You will be exempt from the cap, regardless of the amount in benefits you receive, if you, your partner or a dependant child is:

  • Entitled to Working Tax Credit (a claim must be made); or
  • Receiving one of the following benefits

o Disability Living Allowance

o Personal Independence Payment

o Employment and Support Allowance (if in the support group)

o Attendance Allowance

o Industrial Injuries Disablement Benefit

o Armed Forces Compensation Scheme Payments

o Armed Forces Independence Payment

o War Disablement Pension

o War Widow's or Widower's Pension

If you are recently unemployed you may also be exempt for a limited period, see 'Grace period' below.

Grace period

If you are recently unemployed the benefit cap won't be applied for the first 39 weeks if you:

  • were in paid employment or self-employment (this doesn't have to be full-time) for 50 of the 52 weeks immediately before your last day of work; and
  • during that time you were not entitled to Income Support; Jobseeker's Allowance or Employment and Support Allowance, for 1 day or more in 3 or more different weeks.

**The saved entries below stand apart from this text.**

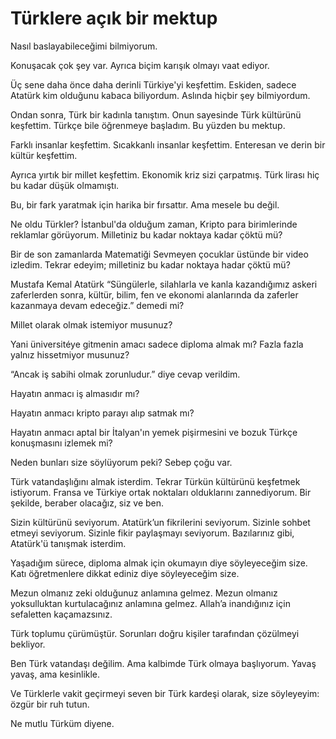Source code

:# Türklere açık bir mektup

Nasıl baslayabileceğimi bilmiyorum.

Konuşacak çok şey var. Ayrıca biçim karışık olmayı vaat ediyor.

Üç sene daha önce daha derinli Türkiye'yi keşfettim. Eskiden, sadece Atatürk kim olduğunu kabaca biliyordum. Aslında hiçbir şey bilmiyordum.

Ondan sonra, Türk bir kadınla tanıştım. Onun sayesinde Türk kültürünü keşfettim. Türkçe bile öğrenmeye başladım. Bu yüzden bu mektup.

Farklı insanlar keşfettim. Sıcakkanlı insanlar keşfettim. Enteresan ve derin bir kültür keşfettim.

Ayrıca yırtık bir millet keşfettim. Ekonomik kriz sizi çarpatmış. Türk lirası hiç bu kadar düşük olmamıştı.

Bu, bir fark yaratmak için harika bir fırsattır. Ama mesele bu değil.

Ne oldu Türkler? İstanbul'da olduğum zaman, Kripto para birimlerinde reklamlar görüyorum. Milletiniz bu kadar noktaya kadar çöktü mü?

Bir de son zamanlarda Matematiği Sevmeyen çocuklar üstünde bir video izledim. Tekrar edeyim; milletiniz bu kadar noktaya hadar çöktü mü?

Mustafa Kemal Atatürk “Süngülerle, silahlarla ve kanla kazandığımız askeri zaferlerden sonra, kültür, bilim, fen ve ekonomi alanlarında da zaferler kazanmaya devam edeceğiz.” demedi mi?

Millet olarak olmak istemiyor musunuz?

Yani üniversitéye gitmenin amacı sadece diploma almak mı? Fazla fazla yalnız hissetmiyor musunuz?

“Ancak iş sabihi olmak zorunludur.” diye cevap verildim.

Hayatın anmacı iş almasıdır mı?

Hayatın anmacı kripto parayı alıp satmak mı?

Hayatın anmacı aptal bir İtalyan'ın yemek pişirmesini ve bozuk Türkçe konuşmasını izlemek mi?

Neden bunları size söylüyorum peki? Sebep çoğu var.

Türk vatandaşlığını almak isterdim. Tekrar Türkün kültürünü keşfetmek istiyorum. Fransa ve Türkiye ortak noktaları olduklarını zannediyorum. Bir şekilde, beraber olacağız, siz ve ben.

Sizin kültürünü seviyorum. Atatürk’un fikrilerini seviyorum. Sizinle sohbet etmeyi seviyorum. Sizinle fikir paylaşmayı seviyorum. Bazılarınız gibi, Atatürk'ü tanışmak isterdim.

Yaşadığım sürece, diploma almak için okumayın diye söyleyeceğim size. Katı öğretmenlere dikkat ediniz diye söyleyeceğim size.

Mezun olmanız zeki olduğunuz anlamına gelmez. Mezun olmanız yoksulluktan kurtulacağınız anlamına gelmez. Allah’a inandığınız için sefaletten kaçamazsınız.

Türk toplumu çürümüştür. Sorunları doğru kişiler tarafından çözülmeyi bekliyor.

Ben Türk vatandaşı değilim. Ama kalbimde Türk olmaya başlıyorum. Yavaş yavaş, ama kesinlikle.

Ve Türklerle vakit geçirmeyi seven bir Türk kardeşi olarak, size söyleyeyim: özgür bir ruh tutun.

Ne mutlu Türküm diyene.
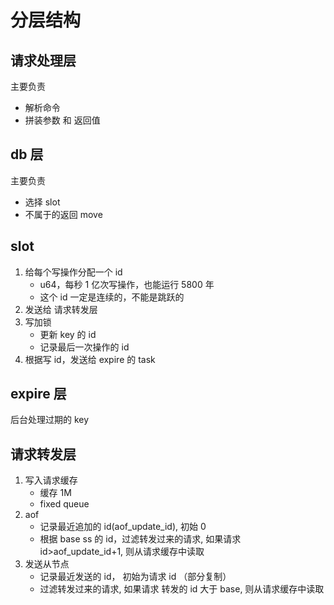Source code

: # 分层结构

## 请求处理层

主要负责

- 解析命令
- 拼装参数 和 返回值

## db 层

主要负责

- 选择 slot
- 不属于的返回 move

## slot

1. 给每个写操作分配一个 id
   - u64，每秒 1 亿次写操作，也能运行 5800 年
   - 这个 id 一定是连续的，不能是跳跃的
1. 发送给 请求转发层
1. 写加锁
   - 更新 key 的 id
   - 记录最后一次操作的 id
1. 根据写 id，发送给 expire 的 task

## expire 层

后台处理过期的 key

## 请求转发层

1. 写入请求缓存
   - 缓存 1M
   - fixed queue
1. aof
   - 记录最近追加的 id(aof_update_id), 初始 0
   - 根据 base ss 的 id，过滤转发过来的请求, 如果请求 id>aof_update_id+1, 则从请求缓存中读取
1. 发送从节点
   - 记录最近发送的 id， 初始为请求 id （部分复制）
   - 过滤转发过来的请求, 如果请求 转发的 id 大于 base, 则从请求缓存中读取
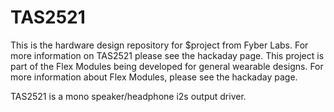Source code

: TAS2521
========

This is the hardware design repository for $project from Fyber Labs.  For more information on
TAS2521 please see the hackaday page.  This project is part of the Flex Modules being developed
for general wearable designs.  For more information about Flex Modules, please see the hackaday page.

TAS2521 is a mono speaker/headphone i2s output driver.
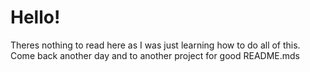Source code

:# Hello!

Theres nothing to read here as I was just learning how to do all of this. Come back another day and to another project for good README.mds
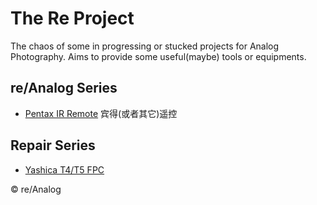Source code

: # The Re Project

The chaos of some in progressing or stucked projects for Analog Photography.
Aims to provide some useful(maybe) tools or equipments.

## re/Analog Series

* [Pentax IR Remote](projects/pentax-ir-remote.md) 宾得(或者其它)遥控


## Repair Series

* [Yashica T4/T5 FPC](projects/yashica-t4-lens-fpc.md)


&copy; re/Analog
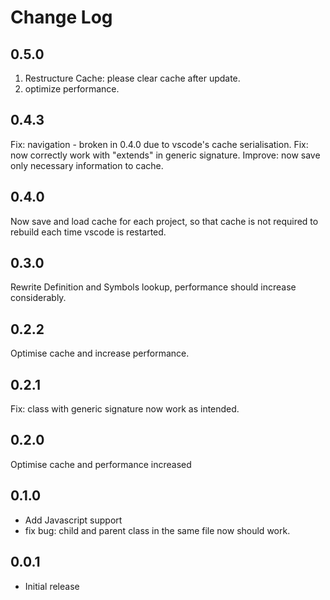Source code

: # Change Log

## 0.5.0

1.  Restructure Cache: please clear cache after update.
2.  optimize performance.

## 0.4.3

Fix: navigation - broken in 0.4.0 due to vscode's cache serialisation.
Fix: now correctly work with "extends" in generic signature.
Improve: now save only necessary information to cache.

## 0.4.0

Now save and load cache for each project, so that cache is not required to rebuild each time vscode is restarted.

## 0.3.0

Rewrite Definition and Symbols lookup, performance should increase considerably.

## 0.2.2

Optimise cache and increase performance.

## 0.2.1

Fix: class with generic signature now work as intended.

## 0.2.0

Optimise cache and performance increased

## 0.1.0

* Add Javascript support
* fix bug: child and parent class in the same file now should work.

## 0.0.1

* Initial release
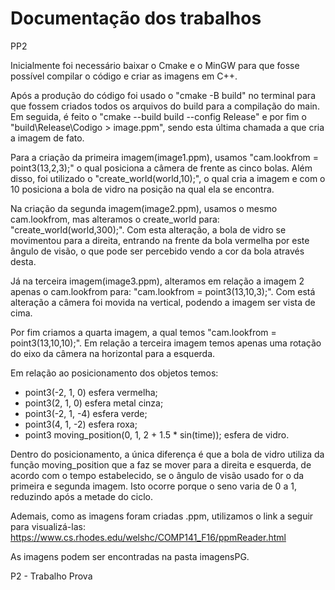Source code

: # Documentação dos trabalhos


PP2

  Inicialmente foi necessário baixar o Cmake e o MinGW para que fosse possível compilar o código e criar as imagens em C++.

  Após a produção do código foi usado o "cmake -B build" no terminal para que fossem criados todos os arquivos do build para a compilação do main. Em seguida, é feito o "cmake --build build --config Release" e por fim o "build\Release\Codigo > image.ppm", sendo esta última chamada a que cria a imagem de fato.

  Para a criação da primeira imagem(image1.ppm), usamos  "cam.lookfrom = point3(13,2,3);" o qual posiciona a câmera de frente as cinco bolas. Além disso, foi utilizado o "create_world(world,10);", o qual cria a imagem e com o 10 posiciona a bola de vidro na posição na qual ela se encontra.

  Na criação da segunda imagem(image2.ppm), usamos o mesmo cam.lookfrom, mas alteramos o create_world para: "create_world(world,300);". Com esta alteração, a bola de vidro se movimentou para a direita, entrando na frente da bola vermelha por este ângulo de visão, o que pode ser percebido vendo a cor da bola através desta.

  Já na terceira imagem(image3.ppm), alteramos em relação a imagem 2 apenas o cam.lookfrom para: "cam.lookfrom = point3(13,10,3);". Com está alteração a câmera foi movida na vertical, podendo a imagem ser vista de cima.

  Por fim criamos a quarta imagem, a qual temos "cam.lookfrom = point3(13,10,10);". Em relação a terceira imagem temos apenas uma rotação do eixo da câmera na horizontal para a esquerda.

  Em relação ao posicionamento dos objetos temos:

  - point3(-2, 1, 0) esfera vermelha;
  - point3(2, 1, 0) esfera metal cinza;
  - point3(-2, 1, -4) esfera verde;
  - point3(4, 1, -2) esfera roxa;
  - point3 moving_position(0, 1, 2 + 1.5 * sin(time)); esfera de vidro.

  Dentro do posicionamento, a única diferença é que a bola de vidro utiliza da função moving_position que a faz se mover para a direita e esquerda, de acordo com o tempo estabelecido, se o ângulo de visão usado for o da primeira e segunda imagem. Isto ocorre porque o seno varia de 0 a 1, reduzindo após a metade do ciclo.

  Ademais, como as imagens foram criadas .ppm, utilizamos o link a seguir para visualizá-las: https://www.cs.rhodes.edu/welshc/COMP141_F16/ppmReader.html

  As imagens podem ser encontradas na pasta imagensPG.


P2 - Trabalho Prova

For example, if you receive Jobseeker's Allowance for 1 day in 3 different weeks in the 52 week period you will not be entitled to a Grace Period

Carers and the benefit cap

Carers are not exempt from the benefit cap due to being a carer but they may be exempt if the person they care for is their partner or a dependent child that they they live with as that person's disability benefit will exempt the household.

If you are caring for a disabled young person that you live with but that person is old enough to claim benefits in their own name, you will be not be exempt from the benefit cap as they don't form part of your benefit household.

See the Carers UK website information on carers and the benefit cap (link opens in a new window)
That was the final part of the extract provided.